The city has closed off portions of Walltown, Lyon, Northgate, East Durham and East End parks after screening found elevated lead in the soil, and Durham Parks & Recreation says state contractors are now handling a deeper assessment, according to Durham Parks & Recreation. The North Carolina Department of Environmental Quality’s Pre-Regulatory Landfill Program is preparing remedial investigation summaries and risk-based action plans that will determine whether the sites get excavation work, engineered soil covers or land-use restrictions, per NC DEQ.

No safe sidelines for kids

Local leaders say the closures are squeezing an already thin network of parks and youth programs. "There is no public place to play," bike-program leader Ashley Scott told WUNC, pointing to fenced playgrounds and fields that once served nearby schools and housing complexes. Recreation Advisory Commission member Gregory Williams has argued that layers of feasibility studies and interagency reviews are slowing obvious fixes, and Durham Parks director Wade Walcutt told the station that "we hope to get all the summary reports by March."

Old incinerators and stricter standards

Duke researchers first flagged abnormal lead levels in park soils in 2022, a finding that triggered follow up sampling and broader public scrutiny, as reported by The Duke Chronicle. City officials say at least some of the contamination traces back to mid-20th century trash incinerators that once operated on or near several park sites. On top of that, tighter EPA screening guidance and expanded 2024 sampling increased the number of fenced-off "hotspots," as reflected in testing updates from Durham Parks & Recreation.
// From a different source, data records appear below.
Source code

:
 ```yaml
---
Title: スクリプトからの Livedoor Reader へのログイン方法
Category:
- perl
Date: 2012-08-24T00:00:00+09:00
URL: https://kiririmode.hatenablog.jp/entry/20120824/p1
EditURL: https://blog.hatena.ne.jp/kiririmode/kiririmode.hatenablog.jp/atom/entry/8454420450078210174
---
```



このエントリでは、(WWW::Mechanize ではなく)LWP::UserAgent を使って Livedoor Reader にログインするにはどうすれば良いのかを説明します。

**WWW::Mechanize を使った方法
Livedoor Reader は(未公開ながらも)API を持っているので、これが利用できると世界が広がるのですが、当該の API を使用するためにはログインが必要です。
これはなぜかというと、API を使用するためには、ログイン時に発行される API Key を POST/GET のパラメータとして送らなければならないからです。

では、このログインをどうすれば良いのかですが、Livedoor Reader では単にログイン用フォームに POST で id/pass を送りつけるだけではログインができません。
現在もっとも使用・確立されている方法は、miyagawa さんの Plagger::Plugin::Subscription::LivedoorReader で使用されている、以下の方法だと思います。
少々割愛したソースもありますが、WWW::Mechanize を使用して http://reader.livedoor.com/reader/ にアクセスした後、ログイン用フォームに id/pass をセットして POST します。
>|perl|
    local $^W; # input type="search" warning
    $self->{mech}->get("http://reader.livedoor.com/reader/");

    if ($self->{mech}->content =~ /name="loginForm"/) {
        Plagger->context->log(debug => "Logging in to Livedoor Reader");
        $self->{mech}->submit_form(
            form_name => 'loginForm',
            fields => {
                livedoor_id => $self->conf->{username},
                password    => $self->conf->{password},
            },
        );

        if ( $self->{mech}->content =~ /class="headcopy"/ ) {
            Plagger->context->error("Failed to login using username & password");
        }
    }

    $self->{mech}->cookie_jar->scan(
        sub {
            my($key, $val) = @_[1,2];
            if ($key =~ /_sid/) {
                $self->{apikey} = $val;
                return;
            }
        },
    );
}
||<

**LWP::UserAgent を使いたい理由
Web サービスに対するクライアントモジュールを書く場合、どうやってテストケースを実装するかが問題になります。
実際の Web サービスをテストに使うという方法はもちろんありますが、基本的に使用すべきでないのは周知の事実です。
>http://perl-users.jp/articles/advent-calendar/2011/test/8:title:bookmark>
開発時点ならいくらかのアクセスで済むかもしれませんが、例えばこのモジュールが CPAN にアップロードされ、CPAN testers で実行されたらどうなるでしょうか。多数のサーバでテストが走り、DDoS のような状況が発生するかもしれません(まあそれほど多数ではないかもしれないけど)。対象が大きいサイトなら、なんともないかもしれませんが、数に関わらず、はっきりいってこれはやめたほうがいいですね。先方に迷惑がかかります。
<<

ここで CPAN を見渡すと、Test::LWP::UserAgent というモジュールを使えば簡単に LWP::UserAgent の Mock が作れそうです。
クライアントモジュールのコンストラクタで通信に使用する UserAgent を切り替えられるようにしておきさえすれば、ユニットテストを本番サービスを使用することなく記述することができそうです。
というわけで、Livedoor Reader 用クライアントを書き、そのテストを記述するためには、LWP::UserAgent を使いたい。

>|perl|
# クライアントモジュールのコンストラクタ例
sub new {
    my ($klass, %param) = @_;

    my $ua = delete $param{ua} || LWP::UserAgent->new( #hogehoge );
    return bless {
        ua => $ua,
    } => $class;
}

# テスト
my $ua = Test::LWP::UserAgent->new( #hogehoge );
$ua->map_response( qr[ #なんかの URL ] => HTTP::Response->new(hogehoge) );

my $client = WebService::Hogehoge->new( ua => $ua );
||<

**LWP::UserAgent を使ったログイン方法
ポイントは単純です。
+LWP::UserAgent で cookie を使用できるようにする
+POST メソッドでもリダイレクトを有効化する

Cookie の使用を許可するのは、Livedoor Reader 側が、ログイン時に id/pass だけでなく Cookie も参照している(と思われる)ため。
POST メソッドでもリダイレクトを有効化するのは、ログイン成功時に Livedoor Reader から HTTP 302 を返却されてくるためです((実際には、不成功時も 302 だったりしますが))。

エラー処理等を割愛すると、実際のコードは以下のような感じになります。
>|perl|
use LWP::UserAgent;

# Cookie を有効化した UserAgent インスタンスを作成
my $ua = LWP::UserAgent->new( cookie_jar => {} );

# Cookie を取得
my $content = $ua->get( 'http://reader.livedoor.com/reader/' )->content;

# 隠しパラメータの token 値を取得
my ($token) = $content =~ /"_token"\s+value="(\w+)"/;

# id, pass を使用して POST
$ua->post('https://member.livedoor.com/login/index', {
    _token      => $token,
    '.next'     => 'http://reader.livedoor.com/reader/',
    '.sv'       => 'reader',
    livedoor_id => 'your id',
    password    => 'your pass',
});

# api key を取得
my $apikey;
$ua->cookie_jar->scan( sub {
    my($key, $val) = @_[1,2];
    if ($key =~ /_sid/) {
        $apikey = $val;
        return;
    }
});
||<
Neighbors test their yards and organizers step up

With public parks blocked, some residents have turned their attention to the soil right outside their doors. Toxic Free NC and other nonprofits have run neighborhood soil-testing workshops where people can drop off samples for rapid screening, and community sessions have offered on-the-spot XRF readings and basic lead education, according to Toxic Free NC. Local reporting describes city-partnered events that provided quick results and blood-lead information during recent drop-off sessions, per 9th Street Journal.

Regulatory fallout and a nearby chemical plant

At Burton Park, the creek closure is tied to problems upstream. The waterway was linked to an illegal discharge, and testing on the nearby Brenntag property found high levels of toluene, ethanol and acetone at the property boundary, which prompted a city water-quality notice, according to the City of Durham. At the state level, NC DEQ’s Pre-Regulatory Landfill Unit oversees the technical reviews and can make sites eligible for state reimbursement or prioritized cleanup under its rules, per NC DEQ.

What comes next

City leaders have floated using local dollars to jump-start remediation while state work continues, including a 2024 budget presentation that recommended roughly $5 million to begin cleanup, according to earlier reporting by WUNC. Neighbors say they also need clearer short-term play options while the technical work drags on. For now, parents, organizers and small businesses say they plan to keep pressing for interim programming and faster timelines as DEQ finishes its summary reports this spring.